The nine-month net profit last year included a one-time gain from the sale of shares in coal unit Semirara Mining Corp. amounting to P2 billion.
In a financial report filed with securities regulators, DMCI said its wholly owned real estate firm DMCI Project Developers Inc. hit record-breaking revenues of P1.2 billion or a 21 percent increase from the previous level.
Driving the growth for DMCI-PDI are its medium-rise condominium community projects East Ortigas Mansions, Mayfield Park Residences, and Bonifacio Heights, which is earmarked for enlisted armed forces personnel. The sales growth was attributed to improved marketing and selling activities not just locally but also through overseas Filipino workers.
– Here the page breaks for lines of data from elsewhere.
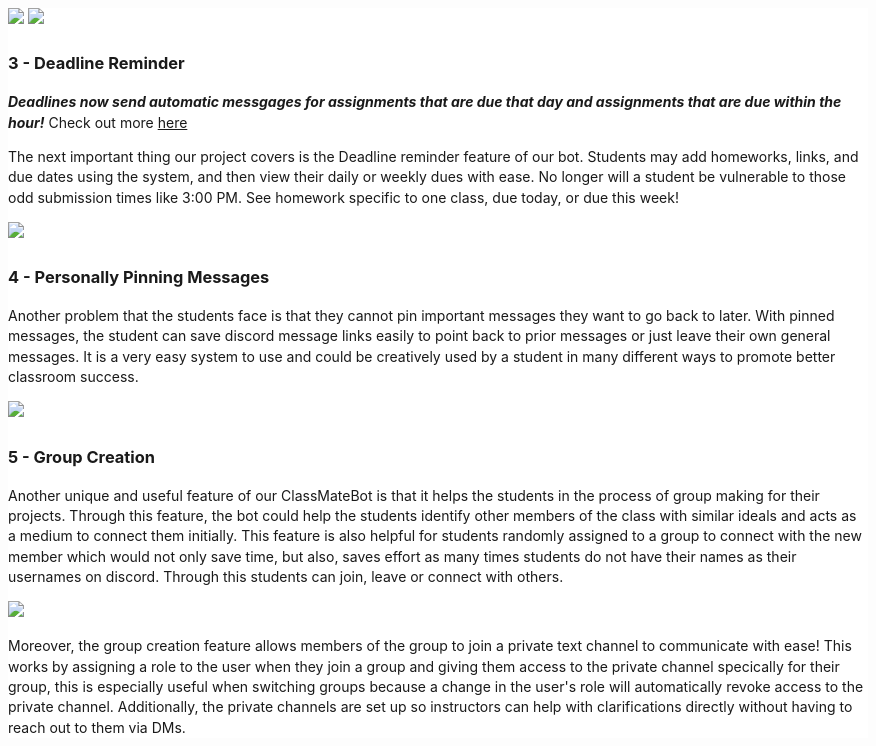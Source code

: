 <img src="https://user-images.githubusercontent.com/32313919/140250549-8de514c0-d411-41fe-976c-6b43c7bd1edf.png" width="350">


<img src="https://user-images.githubusercontent.com/32313919/140250910-3aa8d6cd-000d-4b51-949a-0c60f3464c3b.png" width="350">


### 3 - Deadline Reminder

***Deadlines now send automatic messgages for assignments that are due that day and assignments that are due within the hour!*** Check out more [here](https://github.com/nfoster1492/ClassMateBot-1/blob/group25-documentation/docs/Project3Changes.md)

The next important thing our project covers is the Deadline reminder feature of our bot. Students may add homeworks, links, and due dates using the system, and then view their daily or weekly dues with ease. No longer will a student be vulnerable to those odd submission times like 3:00 PM. See homework specific to one class, due today, or due this week!

<img src="https://github.com/SE21-Team2/ClassMateBot/blob/main/data/media/addhomework.gif" width="800">




### 4 - Personally Pinning Messages
Another problem that the students face is that they cannot pin important messages they want to go back to later. With pinned messages, the student can save discord message links easily to point back to prior messages or just leave their own general messages. It is a very easy system to use and could be creatively used by a student in many different ways to promote better classroom success.


<img src="https://user-images.githubusercontent.com/32313919/140243037-8e4c192c-5842-4fd9-85b0-6cccaf3f74ab.png" width="700">





### 5 - Group Creation
Another unique and useful feature of our ClassMateBot is that it helps the students in the process of group making for their projects. Through this feature, the bot could help the students identify other members of the class with similar ideals and acts as a medium to connect them initially. This feature is also helpful for students randomly assigned to a group to connect with the new member which would not only save time, but also, saves effort as many times students do not have their names as their usernames on discord. Through this students can join, leave or connect with others. 



<img src="https://user-images.githubusercontent.com/32313919/140244316-7fac7ce4-32a7-444d-b8cf-b3b8b2d2dea1.png" width="500">




Moreover, the group creation feature allows members of the group to join a private text channel to communicate with ease! This works by assigning a role to the user when they join a group and giving them access to the private channel specically for their group, this is especially useful when switching groups because a change in the user's role will automatically revoke access to the private channel. Additionally, the private channels are set up so instructors can help with clarifications directly without having to reach out to them via DMs.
Mahogany Place Subdivision, a horizontal house and lot development, chipped in P361 million in revenues during the period under review.
With existing projects almost fully sold out, DMCI-PDI is set to launch new projects to meet the dwindling supply of housing units. Among these projects include Raya Gardens Condominiums, a combination of high-rise and medium-rise development in Merville, Para-ñaque; Rosewood Pointe in Taguig; and The Manors at Celebrity Place, a mixed townhouse-medium rise community project adjacent to the Celebrity Sports Plaza in Quezon City.
In line with efforts to liquidate its landbank, DMCI-PDI has entered into a joint venture with Crown Equities Inc. to jointly develop a high-rise condominium building along C-5 Road in Taguig. The project will be called Cypress Towers.
As for its coal-mining business, DMCI through 58 percent-owned Semirara Corp. reported a 31 percent drop in net profit during the nine-month period this year to P571.21 million from P828.83 million. Its third quarter net profit, however, increased to P215.6 million from P207.73 million.
Revenues fell to P3.73 billion from P3.77 billion due to higher costs. Third quarter revenues likewise declined to P962.7 million from P1.46 billion.
General and administrative expenses fell 40 percent from P83.28 million to P49.96 million.
The sizeable jump in income taxes and the higher costs of coal sales were the main drivers in the cutback of Semiraras operations for the period.
The slower than expected development in the domestic market propelled Semirara to reevaluate its selling and marketing strategies and start exploring the global and export market.
Considering that the expanded capacity is already in place, the availability of coal and the advance stripping performed at the pit, Semirara is now in talks with prospective buyers from the Asia-Pacific region.
Semirara is also strongly pursuing expansion into the power sector as it recently submitted its bid in the National Power Corp.s off-grid Small Power Utility Group (SPUG) project in Masbate Island. Likewise, the company is also in the application stage for its plan to build and maintain a coal-fired power plant in Concepcion, Iloilo.
Semirara is hoping that the diversification will provide for a more stable domestic consumption for its coal.